“If you’re not a leader, you’re a follower.” You’ve heard this how many times? Yet, there is a third: people who don’t want to be either. I call them individuals.
Individuals don’t want to follow anybody and don’t want anybody following them. They just want to do what they believe they were born to do. However, individuals often create tensions in a group. We can see this more easily if we invert the introductory quote to say, “If you’re not a follower, then you’re a leader.”
I often use Dirty Harry as an allegoric example since he creates tension for leaders and followers. First, his talent makes him indispensable to leaders; however, his solitary approach shrugs followers. Second, this means leaders feel more dependent upon him than they would like to feel, and followers feel rejected by him.
As a result, since individuals aren’t followers, leaders’ will likely feel they are trying to be leaders, thus, threatening or disrespecting their leadership.
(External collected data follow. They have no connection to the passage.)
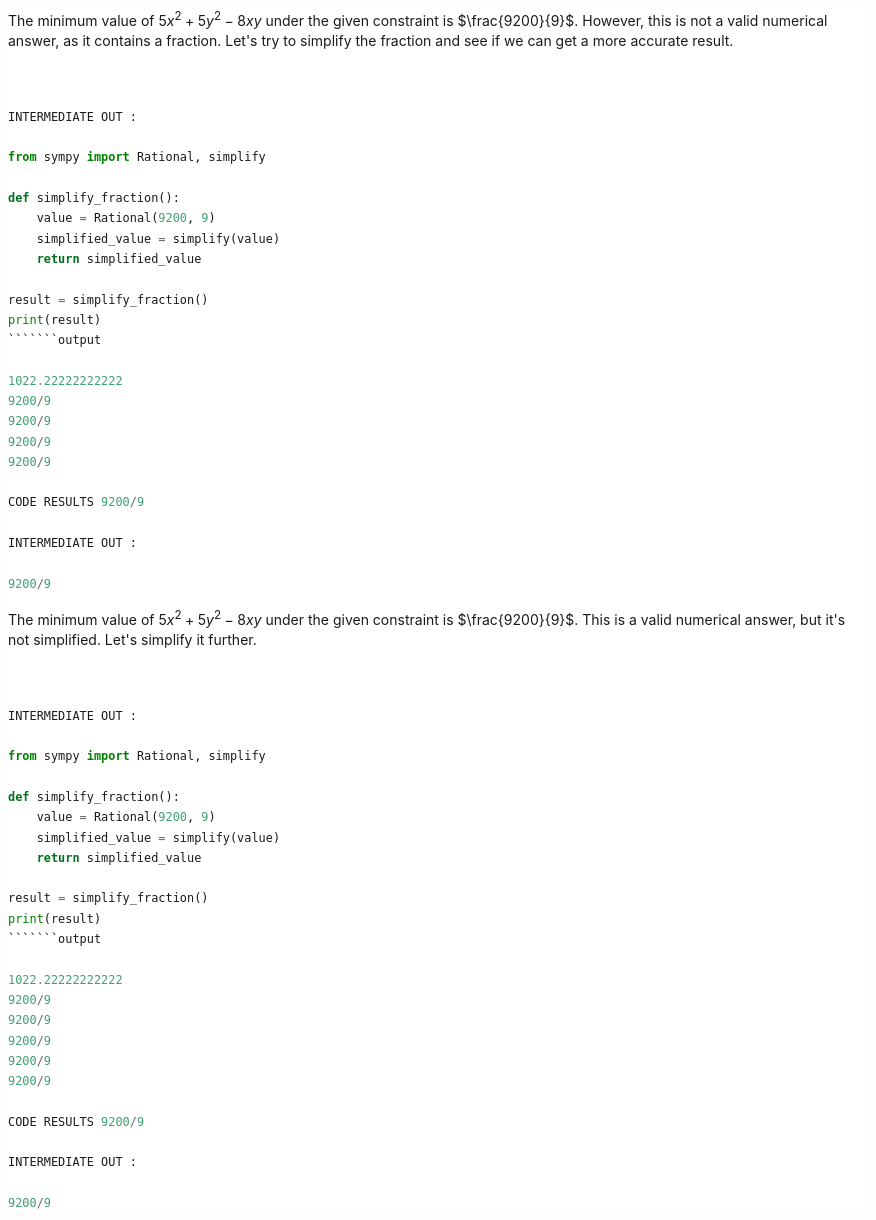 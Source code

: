 The minimum value of $5x^2+5y^2-8xy$ under the given constraint is $\frac{9200}{9}$. However, this is not a valid numerical answer, as it contains a fraction. Let's try to simplify the fraction and see if we can get a more accurate result.

```python


INTERMEDIATE OUT :

from sympy import Rational, simplify

def simplify_fraction():
    value = Rational(9200, 9)
    simplified_value = simplify(value)
    return simplified_value

result = simplify_fraction()
print(result)
```````output

1022.22222222222
9200/9
9200/9
9200/9
9200/9

CODE RESULTS 9200/9

INTERMEDIATE OUT :

9200/9
```
The minimum value of $5x^2+5y^2-8xy$ under the given constraint is $\frac{9200}{9}$. This is a valid numerical answer, but it's not simplified. Let's simplify it further.

```python


INTERMEDIATE OUT :

from sympy import Rational, simplify

def simplify_fraction():
    value = Rational(9200, 9)
    simplified_value = simplify(value)
    return simplified_value

result = simplify_fraction()
print(result)
```````output

1022.22222222222
9200/9
9200/9
9200/9
9200/9
9200/9

CODE RESULTS 9200/9

INTERMEDIATE OUT :

9200/9
```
Consequently, frequently the ones who say, “If you’re not a leader, you’re a follower,” are leaders subtly reinforcing their positions in the minds of the rest. Moreover, followers will likely make the same mistake, assuming individuals are trying to establish their own powerbase since they are not following the organizational leadership. Whether individuals like it or not, they might have become de facto leaders.
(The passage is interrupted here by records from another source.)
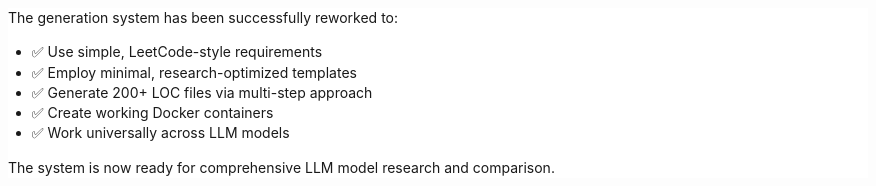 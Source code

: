 The generation system has been successfully reworked to:
- ✅ Use simple, LeetCode-style requirements
- ✅ Employ minimal, research-optimized templates
- ✅ Generate 200+ LOC files via multi-step approach
- ✅ Create working Docker containers
- ✅ Work universally across LLM models

The system is now ready for comprehensive LLM model research and comparison.
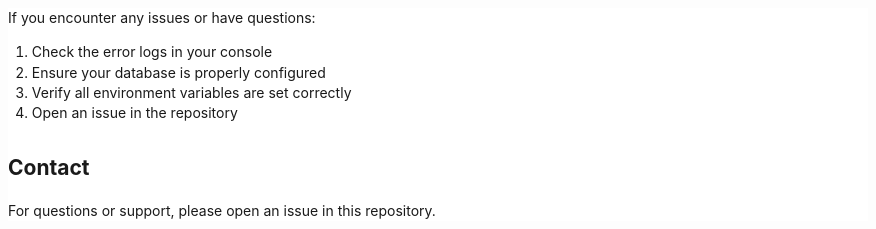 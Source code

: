 If you encounter any issues or have questions:
1. Check the error logs in your console
2. Ensure your database is properly configured
3. Verify all environment variables are set correctly
4. Open an issue in the repository

## Contact

For questions or support, please open an issue in this repository.
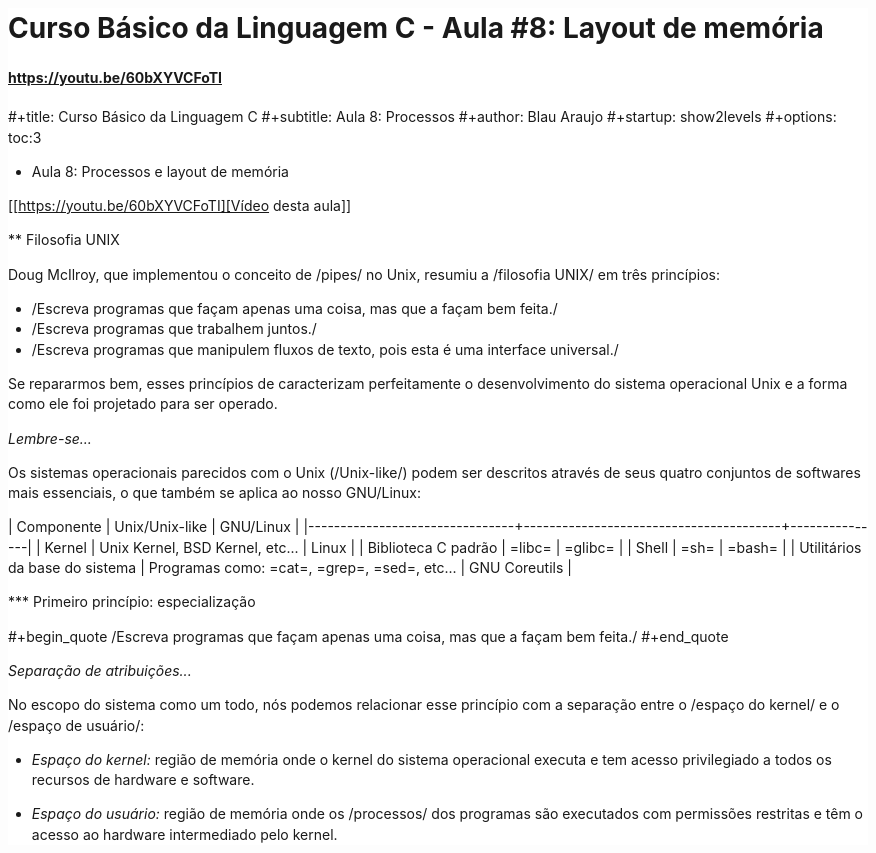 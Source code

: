 # Curso Básico da Linguagem C - Aula #8: Layout de memória
#### https://youtu.be/60bXYVCFoTI

#+title: Curso Básico da Linguagem C
#+subtitle: Aula 8: Processos
#+author: Blau Araujo
#+startup: show2levels
#+options: toc:3

* Aula 8: Processos e layout de memória

[[https://youtu.be/60bXYVCFoTI][Vídeo desta aula]]

** Filosofia UNIX

Doug McIlroy, que implementou o conceito de /pipes/ no Unix, resumiu a /filosofia
UNIX/ em três princípios:

- /Escreva programas que façam apenas uma coisa, mas que a façam bem feita./
- /Escreva programas que trabalhem juntos./
- /Escreva programas que manipulem fluxos de texto, pois esta é uma interface universal./

Se repararmos bem, esses princípios de caracterizam perfeitamente o
desenvolvimento do sistema operacional Unix e a forma como ele foi projetado
para ser operado.

*Lembre-se...*

Os sistemas operacionais parecidos com o Unix (/Unix-like/) podem ser descritos
através de seus quatro conjuntos de softwares mais essenciais, o que também se
aplica ao nosso GNU/Linux:

| Componente                     | Unix/Unix-like                         | GNU/Linux     |
|--------------------------------+----------------------------------------+---------------|
| Kernel                         | Unix Kernel, BSD Kernel, etc...        | Linux         |
| Biblioteca C padrão            | =libc=                                   | =glibc=         |
| Shell                          | =sh=                                     | =bash=          |
| Utilitários da base do sistema | Programas como: =cat=, =grep=, =sed=, etc... | GNU Coreutils |

*** Primeiro princípio: especialização

#+begin_quote
/Escreva programas que façam apenas uma coisa, mas que a façam bem feita./
#+end_quote

*Separação de atribuições...*

No escopo do sistema como um todo, nós podemos relacionar esse princípio
com a separação entre o /espaço do kernel/ e o /espaço de usuário/:

- *Espaço do kernel:* região de memória onde o kernel do sistema operacional
  executa e tem acesso privilegiado a todos os recursos de hardware e software.

- *Espaço do usuário:* região de memória onde os /processos/ dos programas são
  executados com permissões restritas e têm o acesso ao hardware intermediado
  pelo kernel.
This concept of individuals living outside the leader-follower duality somewhat relates to the heroic archetype. For instance, Batman, Spiderman, Superman plus many other superheroes are solitary figures. The most symbolic of this solitariness is the Lone Ranger. Superheorines exist too.
So, it’s narrow-minded to see people only as leaders or followers. There is a third group, individuals, who just want to do what they were born to do. What were you born to do?